**Action item**. Transcribe each of the entries exactly.

Dataset records:
_____
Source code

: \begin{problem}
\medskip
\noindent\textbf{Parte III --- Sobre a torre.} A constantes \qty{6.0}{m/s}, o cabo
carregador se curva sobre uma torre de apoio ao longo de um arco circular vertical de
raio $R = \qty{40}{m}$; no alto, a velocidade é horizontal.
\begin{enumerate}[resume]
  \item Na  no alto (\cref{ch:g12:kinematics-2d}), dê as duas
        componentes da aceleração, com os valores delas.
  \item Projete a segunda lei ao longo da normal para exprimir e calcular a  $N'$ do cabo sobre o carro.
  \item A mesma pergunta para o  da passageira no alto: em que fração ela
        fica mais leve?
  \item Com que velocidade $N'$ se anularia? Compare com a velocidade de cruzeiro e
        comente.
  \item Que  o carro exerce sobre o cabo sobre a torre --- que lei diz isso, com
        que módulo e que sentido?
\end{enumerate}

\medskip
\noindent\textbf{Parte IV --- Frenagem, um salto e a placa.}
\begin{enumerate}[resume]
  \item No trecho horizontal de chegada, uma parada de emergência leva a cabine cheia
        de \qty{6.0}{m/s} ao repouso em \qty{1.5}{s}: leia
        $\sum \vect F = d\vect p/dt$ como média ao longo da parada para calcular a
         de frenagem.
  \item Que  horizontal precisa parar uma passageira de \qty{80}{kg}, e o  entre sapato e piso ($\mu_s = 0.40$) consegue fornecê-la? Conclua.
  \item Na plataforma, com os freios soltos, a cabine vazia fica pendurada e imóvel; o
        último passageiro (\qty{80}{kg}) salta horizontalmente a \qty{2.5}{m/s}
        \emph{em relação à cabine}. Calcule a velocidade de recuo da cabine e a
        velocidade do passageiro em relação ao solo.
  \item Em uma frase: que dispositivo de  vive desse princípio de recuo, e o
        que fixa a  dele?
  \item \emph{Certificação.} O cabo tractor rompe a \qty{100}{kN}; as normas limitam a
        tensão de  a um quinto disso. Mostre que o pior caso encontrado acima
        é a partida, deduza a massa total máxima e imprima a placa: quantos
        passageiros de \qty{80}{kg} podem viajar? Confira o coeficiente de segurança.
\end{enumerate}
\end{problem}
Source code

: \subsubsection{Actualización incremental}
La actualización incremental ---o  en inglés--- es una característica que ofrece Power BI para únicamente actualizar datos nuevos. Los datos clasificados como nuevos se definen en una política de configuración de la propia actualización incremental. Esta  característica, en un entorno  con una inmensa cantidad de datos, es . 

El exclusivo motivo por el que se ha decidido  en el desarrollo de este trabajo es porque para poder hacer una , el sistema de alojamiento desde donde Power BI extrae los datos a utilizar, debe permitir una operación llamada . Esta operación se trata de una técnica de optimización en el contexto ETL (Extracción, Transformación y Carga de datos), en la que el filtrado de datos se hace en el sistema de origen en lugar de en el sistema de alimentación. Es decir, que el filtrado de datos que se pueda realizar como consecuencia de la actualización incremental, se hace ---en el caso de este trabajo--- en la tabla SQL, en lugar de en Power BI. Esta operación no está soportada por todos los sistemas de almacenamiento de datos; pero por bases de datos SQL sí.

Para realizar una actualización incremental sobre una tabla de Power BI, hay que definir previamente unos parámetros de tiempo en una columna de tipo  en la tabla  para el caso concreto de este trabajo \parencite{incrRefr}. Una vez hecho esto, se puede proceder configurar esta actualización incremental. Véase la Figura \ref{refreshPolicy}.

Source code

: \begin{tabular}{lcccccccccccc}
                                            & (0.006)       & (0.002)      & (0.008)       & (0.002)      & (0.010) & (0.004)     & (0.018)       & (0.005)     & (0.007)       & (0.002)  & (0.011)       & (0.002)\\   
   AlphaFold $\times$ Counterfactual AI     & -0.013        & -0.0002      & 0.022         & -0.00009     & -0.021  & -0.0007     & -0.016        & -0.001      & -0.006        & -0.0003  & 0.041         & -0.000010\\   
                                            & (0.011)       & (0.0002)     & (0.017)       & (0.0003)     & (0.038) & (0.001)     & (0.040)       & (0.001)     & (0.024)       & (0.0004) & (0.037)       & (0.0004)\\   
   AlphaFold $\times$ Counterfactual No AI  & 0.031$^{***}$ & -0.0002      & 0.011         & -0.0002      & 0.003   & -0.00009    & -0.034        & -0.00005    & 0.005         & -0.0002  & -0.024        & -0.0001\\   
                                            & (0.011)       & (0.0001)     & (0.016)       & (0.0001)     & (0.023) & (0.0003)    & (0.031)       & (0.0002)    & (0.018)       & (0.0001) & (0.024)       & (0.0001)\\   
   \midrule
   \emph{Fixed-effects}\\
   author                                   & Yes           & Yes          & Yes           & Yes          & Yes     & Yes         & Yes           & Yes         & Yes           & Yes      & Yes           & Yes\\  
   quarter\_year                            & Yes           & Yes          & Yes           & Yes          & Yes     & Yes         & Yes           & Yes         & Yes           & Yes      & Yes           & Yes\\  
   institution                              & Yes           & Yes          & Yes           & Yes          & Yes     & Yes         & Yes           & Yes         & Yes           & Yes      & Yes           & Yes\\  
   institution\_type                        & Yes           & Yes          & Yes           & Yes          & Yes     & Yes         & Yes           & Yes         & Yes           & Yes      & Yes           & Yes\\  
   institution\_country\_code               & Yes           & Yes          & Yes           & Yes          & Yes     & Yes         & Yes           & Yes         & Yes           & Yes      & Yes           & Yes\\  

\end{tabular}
_____
**Task result**.
Source code

: \begin{problem}
\medskip
\noindent\textbf{Parte III --- Sobre a torre.} A constantes \qty{6.0}{m/s}, o cabo
carregador se curva sobre uma torre de apoio ao longo de um arco circular vertical de
raio $R = \qty{40}{m}$; no alto, a velocidade é horizontal.
\begin{enumerate}[resume]
  \item Na  no alto (\cref{ch:g12:kinematics-2d}), dê as duas
        componentes da aceleração, com os valores delas.
  \item Projete a segunda lei ao longo da normal para exprimir e calcular a  $N'$ do cabo sobre o carro.
  \item A mesma pergunta para o  da passageira no alto: em que fração ela
        fica mais leve?
  \item Com que velocidade $N'$ se anularia? Compare com a velocidade de cruzeiro e
        comente.
  \item Que  o carro exerce sobre o cabo sobre a torre --- que lei diz isso, com
        que módulo e que sentido?
\end{enumerate}

\medskip
\noindent\textbf{Parte IV --- Frenagem, um salto e a placa.}
\begin{enumerate}[resume]
  \item No trecho horizontal de chegada, uma parada de emergência leva a cabine cheia
        de \qty{6.0}{m/s} ao repouso em \qty{1.5}{s}: leia
        $\sum \vect F = d\vect p/dt$ como média ao longo da parada para calcular a
         de frenagem.
  \item Que  horizontal precisa parar uma passageira de \qty{80}{kg}, e o  entre sapato e piso ($\mu_s = 0.40$) consegue fornecê-la? Conclua.
  \item Na plataforma, com os freios soltos, a cabine vazia fica pendurada e imóvel; o
        último passageiro (\qty{80}{kg}) salta horizontalmente a \qty{2.5}{m/s}
        \emph{em relação à cabine}. Calcule a velocidade de recuo da cabine e a
        velocidade do passageiro em relação ao solo.
  \item Em uma frase: que dispositivo de  vive desse princípio de recuo, e o
        que fixa a  dele?
  \item \emph{Certificação.} O cabo tractor rompe a \qty{100}{kN}; as normas limitam a
        tensão de  a um quinto disso. Mostre que o pior caso encontrado acima
        é a partida, deduza a massa total máxima e imprima a placa: quantos
        passageiros de \qty{80}{kg} podem viajar? Confira o coeficiente de segurança.
\end{enumerate}
\end{problem}
Source code

: \subsubsection{Actualización incremental}
La actualización incremental ---o  en inglés--- es una característica que ofrece Power BI para únicamente actualizar datos nuevos. Los datos clasificados como nuevos se definen en una política de configuración de la propia actualización incremental. Esta  característica, en un entorno  con una inmensa cantidad de datos, es . 

El exclusivo motivo por el que se ha decidido  en el desarrollo de este trabajo es porque para poder hacer una , el sistema de alojamiento desde donde Power BI extrae los datos a utilizar, debe permitir una operación llamada . Esta operación se trata de una técnica de optimización en el contexto ETL (Extracción, Transformación y Carga de datos), en la que el filtrado de datos se hace en el sistema de origen en lugar de en el sistema de alimentación. Es decir, que el filtrado de datos que se pueda realizar como consecuencia de la actualización incremental, se hace ---en el caso de este trabajo--- en la tabla SQL, en lugar de en Power BI. Esta operación no está soportada por todos los sistemas de almacenamiento de datos; pero por bases de datos SQL sí.

Para realizar una actualización incremental sobre una tabla de Power BI, hay que definir previamente unos parámetros de tiempo en una columna de tipo  en la tabla  para el caso concreto de este trabajo \parencite{incrRefr}. Una vez hecho esto, se puede proceder configurar esta actualización incremental. Véase la Figura \ref{refreshPolicy}.

Source code

: \begin{tabular}{lcccccccccccc}
                                            & (0.006)       & (0.002)      & (0.008)       & (0.002)      & (0.010) & (0.004)     & (0.018)       & (0.005)     & (0.007)       & (0.002)  & (0.011)       & (0.002)\\   
   AlphaFold $\times$ Counterfactual AI     & -0.013        & -0.0002      & 0.022         & -0.00009     & -0.021  & -0.0007     & -0.016        & -0.001      & -0.006        & -0.0003  & 0.041         & -0.000010\\   
                                            & (0.011)       & (0.0002)     & (0.017)       & (0.0003)     & (0.038) & (0.001)     & (0.040)       & (0.001)     & (0.024)       & (0.0004) & (0.037)       & (0.0004)\\   
   AlphaFold $\times$ Counterfactual No AI  & 0.031$^{***}$ & -0.0002      & 0.011         & -0.0002      & 0.003   & -0.00009    & -0.034        & -0.00005    & 0.005         & -0.0002  & -0.024        & -0.0001\\   
                                            & (0.011)       & (0.0001)     & (0.016)       & (0.0001)     & (0.023) & (0.0003)    & (0.031)       & (0.0002)    & (0.018)       & (0.0001) & (0.024)       & (0.0001)\\   
   \midrule
   \emph{Fixed-effects}\\
   author                                   & Yes           & Yes          & Yes           & Yes          & Yes     & Yes         & Yes           & Yes         & Yes           & Yes      & Yes           & Yes\\  
   quarter\_year                            & Yes           & Yes          & Yes           & Yes          & Yes     & Yes         & Yes           & Yes         & Yes           & Yes      & Yes           & Yes\\  
   institution                              & Yes           & Yes          & Yes           & Yes          & Yes     & Yes         & Yes           & Yes         & Yes           & Yes      & Yes           & Yes\\  
   institution\_type                        & Yes           & Yes          & Yes           & Yes          & Yes     & Yes         & Yes           & Yes         & Yes           & Yes      & Yes           & Yes\\  
   institution\_country\_code               & Yes           & Yes          & Yes           & Yes          & Yes     & Yes         & Yes           & Yes         & Yes           & Yes      & Yes           & Yes\\  

\end{tabular}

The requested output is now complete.